There is something for everyone on Louisa’s Walk, fun and light heartedness, a bit of exercise, fantastic storytelling of course, pathos, sadness and plenty of photo opportunities! It’s theatre, it’s educational it’s entertaining, it’s history come alive. But given the Strolling Theatre nature of Louisa’s Walk there is also an element of whatever the environment throws up. In my last post I talked about the bumble bees and the black rabbits – we saw the ducklings again yesterday.

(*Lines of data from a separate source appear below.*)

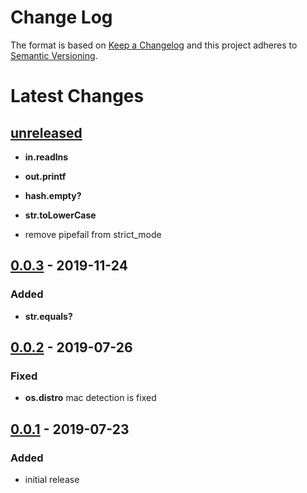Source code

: Change Log
==========

The format is based on [Keep a Changelog] and this project adheres to
[Semantic Versioning].

Latest Changes
==============

[unreleased]
------------

-   **in.readlns**

-   **out.printf**

-   **hash.empty?**

-   **str.toLowerCase**

-   remove pipefail from strict\_mode

[0.0.3] - 2019-11-24
--------------------

### Added

-   **str.equals?**

[0.0.2] - 2019-07-26
--------------------

### Fixed

-   **os.distro** mac detection is fixed

[0.0.1] - 2019-07-23
--------------------

### Added

-   initial release

  [Keep a Changelog]: http://keepachangelog.com/
  [Semantic Versioning]: http://semver.org/
  [unreleased]: https://github.com/binaryphile/legible/compare/0.0.3...0.0
  [0.0.3]: https://github.com/binaryphile/legible/compare/0.0.2...0.0.3
  [0.0.2]: https://github.com/binaryphile/legible/compare/0.0.1...0.0.2
  [0.0.1]: https://github.com/binaryphile/legible/tree/0.0.1
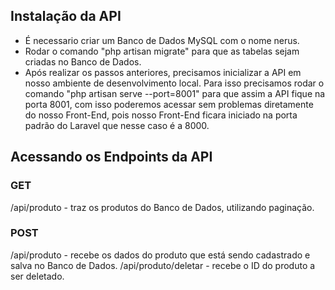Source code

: ## Instalação da API

- É necessario criar um Banco de Dados MySQL com o nome nerus.
- Rodar o comando "php artisan migrate" para que as tabelas sejam criadas no Banco de Dados.
- Após realizar os passos anteriores, precisamos inicializar a API em nosso ambiente de desenvolvimento local. Para isso precisamos rodar o comando "php artisan serve --port=8001" para que assim a API fique na porta 8001, com isso poderemos acessar sem problemas diretamente do nosso Front-End, pois nosso Front-End ficara iniciado na porta padrão do Laravel que nesse caso é a 8000.

## Acessando os Endpoints da API

### GET
/api/produto - traz os produtos do Banco de Dados, utilizando paginação.

### POST
/api/produto - recebe os dados do produto que está sendo cadastrado e salva no Banco de Dados.
/api/produto/deletar - recebe o ID do produto a ser deletado.

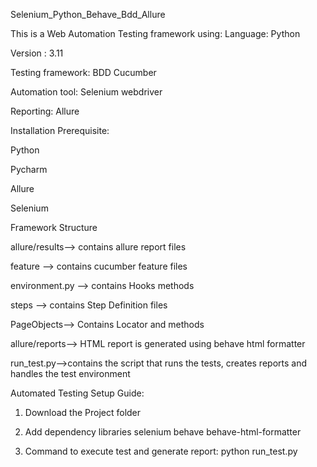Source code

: Selenium_Python_Behave_Bdd_Allure


This is a Web Automation Testing framework using:
Language: Python

Version : 3.11

Testing framework: BDD Cucumber

Automation tool: Selenium webdriver

Reporting: Allure



Installation Prerequisite:

Python

Pycharm

Allure

Selenium



Framework Structure

allure/results--> contains allure report files

feature --> contains cucumber feature files

environment.py --> contains Hooks methods

steps --> contains Step Definition files

PageObjects--> Contains Locator and methods

allure/reports--> HTML report is generated using behave html formatter

run_test.py-->contains the script that runs the tests, creates reports and handles the test environment




Automated Testing Setup Guide:
1. Download the Project folder

2. Add dependency libraries
    selenium
    behave
    behave-html-formatter

3. Command to execute test and generate report:
    python run_test.py      

   



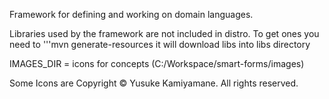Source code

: Framework for defining and working on domain languages.

Libraries used by the framework are not included in distro.
To get ones you need to
'''mvn generate-resources
it will download libs into libs directory

IMAGES_DIR = icons for concepts (C:/Workspace/smart-forms/images)

Some Icons are Copyright © Yusuke Kamiyamane. All rights reserved.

However, something that is there all the time and often really engages the men, is the flood mitigation device at the bottom of the Cascade Gardens. On the way down we are very much engaged in Louisa’s story and this bridge, over the device, becomes the prison hulk The Warrior – it is not the time to explain the structure. But on the way back when Louisa’s Walk morphs into a semi tour rather than a play and questions are often answered, there is time to explain it. Basically it is the place where the Hobart Rivulet (the reason for the siting of Hobart by David Collins in 1804) is contained as it comes down off Mount Wellington. The structure catches and traps the boulders and branches that would otherwise threaten to dam the rivulet further downstream and flood the Cascades Female Factory and indeed Hobart.
In the Crime Yard on Louisa’s Walk, Louisa explains that it is the lowest part of the Female Factory and that when the Hobart Rivulet floods in winter and in spring then so does the Crime Yard and the women were often wading around in icy, cold, freezing water. That wouldn’t happen these days because the flood mitigation device is very effective.
If you visit the bottom end of Collins Street in Hobart nearest the River Derwent, you can see some images, mounted on plaques, of the area known as Wapping, under water, early on in the 20th century. The flood device built sometime in the middle of the 20th century, saved the town from such disasters.